• **Brief**
Determine how many lines in the records include "packets". Write the number and nothing more.

### Records for the exercise

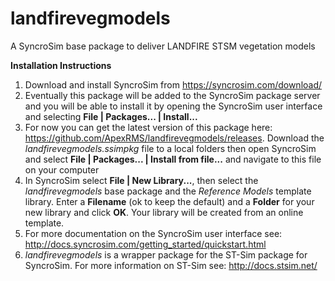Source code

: # landfirevegmodels
A SyncroSim base package to deliver LANDFIRE STSM vegetation models

**Installation Instructions**

1. Download and install SyncroSim from  https://syncrosim.com/download/ 
2. Eventually this package will be added to the SyncroSim package server and you will be able to install it by opening the SyncroSim user interface and selecting **File | Packages... | Install...**
3. For now you can get the latest version of this package here:  https://github.com/ApexRMS/landfirevegmodels/releases. Download the *landfirevegmodels.ssimpkg* file to a local folders then open SyncroSim and select **File | Packages... | Install from file...** and navigate to this file on your computer
4. In SyncroSim select **File | New Library...**,  then select the *landfirevegmodels* base package and the *Reference Models* template library.  Enter a **Filename** (ok to keep the default) and a **Folder** for your new library and click **OK**. Your library will be created from an online template.
5. For more documentation on the SyncroSim user interface see:  http://docs.syncrosim.com/getting_started/quickstart.html 
6. *landfirevegmodels* is a wrapper package for the ST-Sim package for SyncroSim.  For more information on ST-Sim see:  http://docs.stsim.net/ 

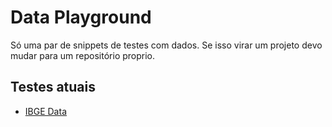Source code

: # Data Playground
Só uma par de snippets de testes com dados. Se isso virar um projeto devo mudar para um repositório proprio.

## Testes atuais
- [IBGE Data](https://github.com/FernnandoSussmann/data-playground/tree/ibge-data)
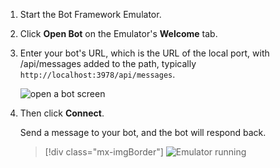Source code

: <!-- Include under ## Start the Emulator and connect your bot H2 header -->

1. Start the Bot Framework Emulator.

1. Click **Open Bot** on the Emulator's **Welcome** tab.

1. Enter your bot's URL, which is the URL of the local port, with /api/messages added to the path, typically `http://localhost:3978/api/messages`.

   <!--This is the same process in the Emulator for all three languages.-->
   ![open a bot screen](../media/python/quickstart/open-bot.png)

1. Then click **Connect**.

   Send a message to your bot, and the bot will respond back.

   > [!div class="mx-imgBorder"]
   > ![Emulator running](../media/emulator-v4/cs-quickstart.png)
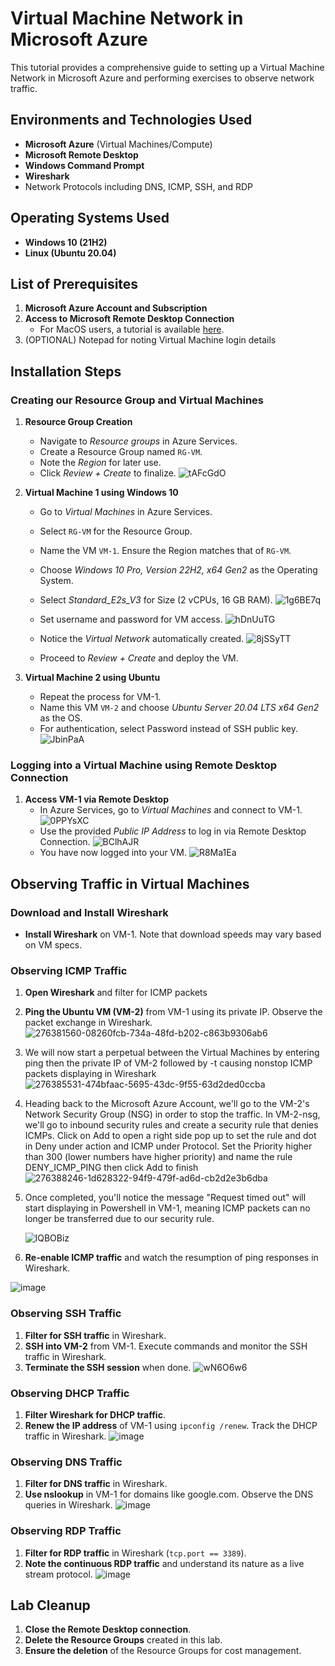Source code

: # Virtual Machine Network in Microsoft Azure

This tutorial provides a comprehensive guide to setting up a Virtual Machine Network in Microsoft Azure and performing exercises to observe network traffic.

## Environments and Technologies Used

- **Microsoft Azure** (Virtual Machines/Compute)
- **Microsoft Remote Desktop**
- **Windows Command Prompt**
- **Wireshark**
- Network Protocols including DNS, ICMP, SSH, and RDP

## Operating Systems Used

- **Windows 10 (21H2)**
- **Linux (Ubuntu 20.04)**

## List of Prerequisites

1. **Microsoft Azure Account and Subscription**
2. **Access to Microsoft Remote Desktop Connection**
   - For MacOS users, a tutorial is available [here](https://www.youtube.com/watch?v=0lllpAhgAJs&ab_channel=TheHostingVideos).
3. (OPTIONAL) Notepad for noting Virtual Machine login details

## Installation Steps

### Creating our Resource Group and Virtual Machines

1. **Resource Group Creation**
   - Navigate to *Resource groups* in Azure Services.
   - Create a Resource Group named `RG-VM`.
   - Note the *Region* for later use.
   - Click *Review + Create* to finalize.
![tAFcGdO](https://github.com/gabe-IT/azure-vm/assets/148400020/b3a15de4-a90f-44eb-ac61-1c25f75ee499)

2. **Virtual Machine 1 using Windows 10**
   - Go to *Virtual Machines* in Azure Services.
   - Select `RG-VM` for the Resource Group.
   - Name the VM `VM-1`. Ensure the Region matches that of `RG-VM`.
   - Choose *Windows 10 Pro, Version 22H2, x64 Gen2* as the Operating System.
   - Select *Standard_E2s_V3* for Size (2 vCPUs, 16 GB RAM).
     ![1g6BE7q](https://github.com/gabe-IT/azure-vm/assets/148400020/4f6ed5a1-42ee-4ad2-9fe1-be56154855a2)

   - Set username and password for VM access.
     ![hDnUuTG](https://github.com/gabe-IT/azure-vm/assets/148400020/940e434d-bb0d-40bd-9650-d3d5f4fba78a)

   - Notice the *Virtual Network* automatically created.
     ![8jSSyTT](https://github.com/gabe-IT/azure-vm/assets/148400020/3c48d908-8f06-466b-a540-2636353a94ac)

   - Proceed to *Review + Create* and deploy the VM.

3. **Virtual Machine 2 using Ubuntu**
   - Repeat the process for VM-1.
   - Name this VM `VM-2` and choose *Ubuntu Server 20.04 LTS x64 Gen2* as the OS.
   - For authentication, select Password instead of SSH public key.
     ![JbinPaA](https://github.com/gabe-IT/azure-vm/assets/148400020/e6a9809b-80c5-4ff6-b411-c67253864bc4)


### Logging into a Virtual Machine using Remote Desktop Connection

1. **Access VM-1 via Remote Desktop**
   - In Azure Services, go to *Virtual Machines* and connect to VM-1.
     ![0PPYsXC](https://github.com/gabe-IT/azure-vm/assets/148400020/da24175c-2b93-42c1-8d43-d538016a65b0)
   - Use the provided *Public IP Address* to log in via Remote Desktop Connection.
     ![BClhAJR](https://github.com/gabe-IT/azure-vm/assets/148400020/08710299-285b-4cee-b03a-e5a9a063a4f1)
   - You have now logged into your VM.
     ![R8Ma1Ea](https://github.com/gabe-IT/azure-vm/assets/148400020/120e3e52-8b45-49c8-9415-9a87dbfd63eb)




## Observing Traffic in Virtual Machines

### Download and Install Wireshark

- **Install Wireshark** on VM-1. Note that download speeds may vary based on VM specs.

### Observing ICMP Traffic

1. **Open Wireshark** and filter for ICMP packets
2. **Ping the Ubuntu VM (VM-2)** from VM-1 using its private IP. Observe the packet exchange in Wireshark.
   ![276381560-08260fcb-734a-48fd-b202-c863b9306ab6](https://github.com/gabe-IT/azure-vm/assets/148400020/7eb3cea5-7ac6-4033-87b5-73bd2091a2a8)
3. We will now start a perpetual between the Virtual Machines by entering ping then the private IP of VM-2 followed by -t causing nonstop ICMP packets displaying in Wireshark
![276385531-474bfaac-5695-43dc-9f55-63d2ded0ccba](https://github.com/gabe-IT/azure-vm/assets/148400020/059efc9e-2b83-4e27-85ef-6ea93cc63ab2)
4. Heading back to the Microsoft Azure Account, we'll go to the VM-2's Network Security Group (NSG) in order to stop the traffic. In VM-2-nsg, we'll go to inbound security rules and create a security rule that denies ICMPs. Click on Add to open a right side pop up to set the rule and dot in Deny under action and ICMP under Protocol. Set the Priority higher than 300 (lower numbers have higher priority) and name the rule DENY_ICMP_PING then click Add to finish
   ![276388246-1d628322-94f9-479f-ad6d-cb2d2e3b6dba](https://github.com/gabe-IT/azure-vm/assets/148400020/072ba408-e679-42c2-a2cf-cfc8a9c0884d)
   
5. Once completed, you'll notice the message "Request timed out" will start displaying in Powershell in VM-1, meaning ICMP packets can no longer be transferred due to our security rule.
   
   ![lQBOBiz](https://github.com/gabe-IT/azure-vm/assets/148400020/38bdc96c-8f14-4413-99f1-0d84a8d0f770)
   
6. **Re-enable ICMP traffic** and watch the resumption of ping responses in Wireshark.

 ![image](https://github.com/gabe-IT/azure-vm/assets/148400020/0647026b-361f-4432-b0fd-f74918830f71)





### Observing SSH Traffic

1. **Filter for SSH traffic** in Wireshark.
2. **SSH into VM-2** from VM-1. Execute commands and monitor the SSH traffic in Wireshark.
3. **Terminate the SSH session** when done.
![wN6O6w6](https://github.com/gabe-IT/azure-vm/assets/148400020/2c2238e9-8dd5-47cc-a3a9-c7cf7a719a71)


### Observing DHCP Traffic

1. **Filter Wireshark for DHCP traffic**.
2. **Renew the IP address** of VM-1 using `ipconfig /renew`. Track the DHCP traffic in Wireshark.
![image](https://github.com/gabe-IT/azure-vm/assets/148400020/5d0c5274-e190-43ce-a2cf-aab3f0d602ce)

### Observing DNS Traffic

1. **Filter for DNS traffic** in Wireshark.
2. **Use nslookup** in VM-1 for domains like google.com. Observe the DNS queries in Wireshark.
![image](https://github.com/gabe-IT/azure-vm/assets/148400020/f3306136-9a02-42a2-a735-703a655b42cc)

### Observing RDP Traffic

1. **Filter for RDP traffic** in Wireshark (`tcp.port == 3389`).
2. **Note the continuous RDP traffic** and understand its nature as a live stream protocol.
![image](https://github.com/gabe-IT/azure-vm/assets/148400020/3900ca7e-051a-4694-a57f-de8a9cd4cef1)

## Lab Cleanup

1. **Close the Remote Desktop connection**.
2. **Delete the Resource Groups** created in this lab.
3. **Ensure the deletion** of the Resource Groups for cost management.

######

• **Response to this task**
3